Dans cet ouvrage abondamment documenté, Clarisse Lucas nous entraîne dans les arcanes de tout ce qui, au sein même de la péninsule armoricaine, mais aussi dans le reste de la France et du monde, entend favoriser les intérêts bretons.

Naturellement, intérêts économiques en tout premier lieu – et il faut souligner l’exceptionnelle palette de chefs d’entreprise du cru – mais, et c’est tout à l’honneur de ce protéiforme « lobby breton », toujours avec le souci de la culture comme expression essentielle de l’âme d’un peuple, et de l’écologie au sens droitier de préservation de l’essence d’une Terre.

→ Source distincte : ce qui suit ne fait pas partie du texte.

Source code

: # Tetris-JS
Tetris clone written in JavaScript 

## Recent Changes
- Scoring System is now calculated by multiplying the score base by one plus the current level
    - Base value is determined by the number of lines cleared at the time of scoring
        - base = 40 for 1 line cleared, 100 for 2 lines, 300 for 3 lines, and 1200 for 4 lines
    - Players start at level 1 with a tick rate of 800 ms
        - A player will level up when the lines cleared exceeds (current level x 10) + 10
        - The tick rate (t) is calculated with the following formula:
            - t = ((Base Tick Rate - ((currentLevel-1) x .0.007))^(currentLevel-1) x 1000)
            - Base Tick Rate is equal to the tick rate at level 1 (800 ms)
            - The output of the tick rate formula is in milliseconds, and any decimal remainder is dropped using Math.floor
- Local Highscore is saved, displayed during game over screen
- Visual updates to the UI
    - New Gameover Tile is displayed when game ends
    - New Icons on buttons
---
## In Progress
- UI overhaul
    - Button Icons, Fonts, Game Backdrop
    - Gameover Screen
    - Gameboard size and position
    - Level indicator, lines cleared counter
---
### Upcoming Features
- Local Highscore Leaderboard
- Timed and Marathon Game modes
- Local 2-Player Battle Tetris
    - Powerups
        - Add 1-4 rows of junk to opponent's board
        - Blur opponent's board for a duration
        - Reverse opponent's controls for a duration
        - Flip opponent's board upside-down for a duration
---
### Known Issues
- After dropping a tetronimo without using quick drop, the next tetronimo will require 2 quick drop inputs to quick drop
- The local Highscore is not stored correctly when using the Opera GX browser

L’éternel serpent de mer de la réunification de la Bretagne historique occupe naturellement une place toute particulière dans cet ouvrage…

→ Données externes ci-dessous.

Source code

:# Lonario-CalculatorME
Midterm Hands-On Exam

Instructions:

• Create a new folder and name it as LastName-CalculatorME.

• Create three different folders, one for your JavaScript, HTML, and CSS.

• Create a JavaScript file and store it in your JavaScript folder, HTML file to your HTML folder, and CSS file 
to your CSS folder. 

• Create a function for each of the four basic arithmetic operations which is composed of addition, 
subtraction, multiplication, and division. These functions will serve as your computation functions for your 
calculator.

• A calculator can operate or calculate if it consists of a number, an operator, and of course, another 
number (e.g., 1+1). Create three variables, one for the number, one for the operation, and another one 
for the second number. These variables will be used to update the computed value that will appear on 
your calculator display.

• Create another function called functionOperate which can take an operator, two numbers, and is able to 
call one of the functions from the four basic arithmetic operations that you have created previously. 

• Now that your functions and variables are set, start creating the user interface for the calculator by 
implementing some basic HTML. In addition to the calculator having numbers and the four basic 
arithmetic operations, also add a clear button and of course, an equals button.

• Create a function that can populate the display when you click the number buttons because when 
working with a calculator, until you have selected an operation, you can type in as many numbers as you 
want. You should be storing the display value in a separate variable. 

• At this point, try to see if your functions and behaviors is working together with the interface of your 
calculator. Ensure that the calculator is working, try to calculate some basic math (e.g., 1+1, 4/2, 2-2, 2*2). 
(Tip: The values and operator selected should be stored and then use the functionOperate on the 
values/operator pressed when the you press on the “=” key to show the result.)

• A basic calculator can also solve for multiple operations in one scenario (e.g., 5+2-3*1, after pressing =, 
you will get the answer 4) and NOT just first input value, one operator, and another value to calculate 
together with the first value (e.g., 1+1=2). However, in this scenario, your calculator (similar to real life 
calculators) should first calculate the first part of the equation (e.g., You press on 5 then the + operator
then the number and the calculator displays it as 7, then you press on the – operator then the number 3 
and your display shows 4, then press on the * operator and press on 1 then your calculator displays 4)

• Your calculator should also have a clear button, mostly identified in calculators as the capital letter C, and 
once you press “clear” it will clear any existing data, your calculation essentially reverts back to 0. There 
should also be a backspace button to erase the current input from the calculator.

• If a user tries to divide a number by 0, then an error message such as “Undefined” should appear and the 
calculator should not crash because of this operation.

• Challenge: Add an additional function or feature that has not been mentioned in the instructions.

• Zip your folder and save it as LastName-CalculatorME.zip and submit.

A tout seigneur tout honneur…

Il ne sera pas indifférent au lecteur d’apprendre que la Bretagne est une vieille terre maçonne. Selon l’auteur, les trois grandes obédiences – le Grand Orient (GO), anticléricale et de gauche ; la Grande Loge de France (GLF), officiellement apolitique ; la Grande Loge nationale française (GLNF), jugée plus à droite – jouent un rôle éminent dans la mouvance identitaire bretonne. Sait-on par exemple que le fameux Gwenn ha Du (le drapeau Blanc et Noir devenu l’emblème des Bretons), a été imaginé et dessiné en 1923 sur le modèle du drapeau américain, par un franc-maçon originaire de Vitré ?…

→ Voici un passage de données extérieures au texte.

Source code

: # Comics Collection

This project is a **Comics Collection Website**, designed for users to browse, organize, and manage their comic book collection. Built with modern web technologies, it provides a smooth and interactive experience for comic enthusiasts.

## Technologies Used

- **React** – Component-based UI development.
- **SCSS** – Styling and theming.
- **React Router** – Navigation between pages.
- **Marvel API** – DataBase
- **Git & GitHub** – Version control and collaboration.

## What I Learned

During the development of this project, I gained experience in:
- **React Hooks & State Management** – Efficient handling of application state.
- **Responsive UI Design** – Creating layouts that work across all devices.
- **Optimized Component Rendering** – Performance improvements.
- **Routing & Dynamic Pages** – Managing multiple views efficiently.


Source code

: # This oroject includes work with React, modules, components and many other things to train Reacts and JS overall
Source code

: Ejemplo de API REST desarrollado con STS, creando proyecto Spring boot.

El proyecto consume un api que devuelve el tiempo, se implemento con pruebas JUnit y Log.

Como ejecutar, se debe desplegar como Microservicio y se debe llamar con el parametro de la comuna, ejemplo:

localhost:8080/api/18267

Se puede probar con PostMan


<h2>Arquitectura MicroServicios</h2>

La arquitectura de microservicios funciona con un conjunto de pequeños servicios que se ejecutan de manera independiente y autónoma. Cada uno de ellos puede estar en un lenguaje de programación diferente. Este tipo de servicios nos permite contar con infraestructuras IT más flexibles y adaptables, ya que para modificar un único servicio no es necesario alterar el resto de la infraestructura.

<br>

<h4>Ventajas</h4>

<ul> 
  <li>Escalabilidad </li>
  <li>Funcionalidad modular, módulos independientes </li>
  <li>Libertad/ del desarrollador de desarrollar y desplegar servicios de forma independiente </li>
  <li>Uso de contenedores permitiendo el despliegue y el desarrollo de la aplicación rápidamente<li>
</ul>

Selon Clarisse Lucas, c’est en Bretagne, et non à Paris comme le veut la vulgate jacobine, qu’est née la franc-maçonnerie française. Rejeton des maçonneries anglaise et écossaise, la maçonnerie s’implante dès le début du XVIIIe siècle dans l’ensemble de la péninsule armoricaine. Brest, Lorient, Morlaix, Quimper, Saint-Brieuc, sont depuis l’origine des places fortes maçonniques. Dix pour cent des membres de l’actuel conseil municipal de Brest seraient francs-maçons. Clarisse Lucas avoue avoir rencontré ici quelques difficultés dans son enquête, du fait que « les politiques initiés dans la franc-maçonnerie évitent de reconnaître leur appartenance ». A propos de l’actuel président du Conseil régional de Bretagne, Jean-Yves Le Drian, Clarisse Lucas écrit ainsi de manière elliptique qu’il est « lui-même fin connaisseur des arcanes du Grand Orient »… En ce qui concerne la GLNF, l’auteur remarque qu’elle « a toujours reçu en son sein bon nombre d’hommes des services secrets ». Et de poser benoîtement la question : « Est-ce compatible avec une exigence de transparence démocratique ? »…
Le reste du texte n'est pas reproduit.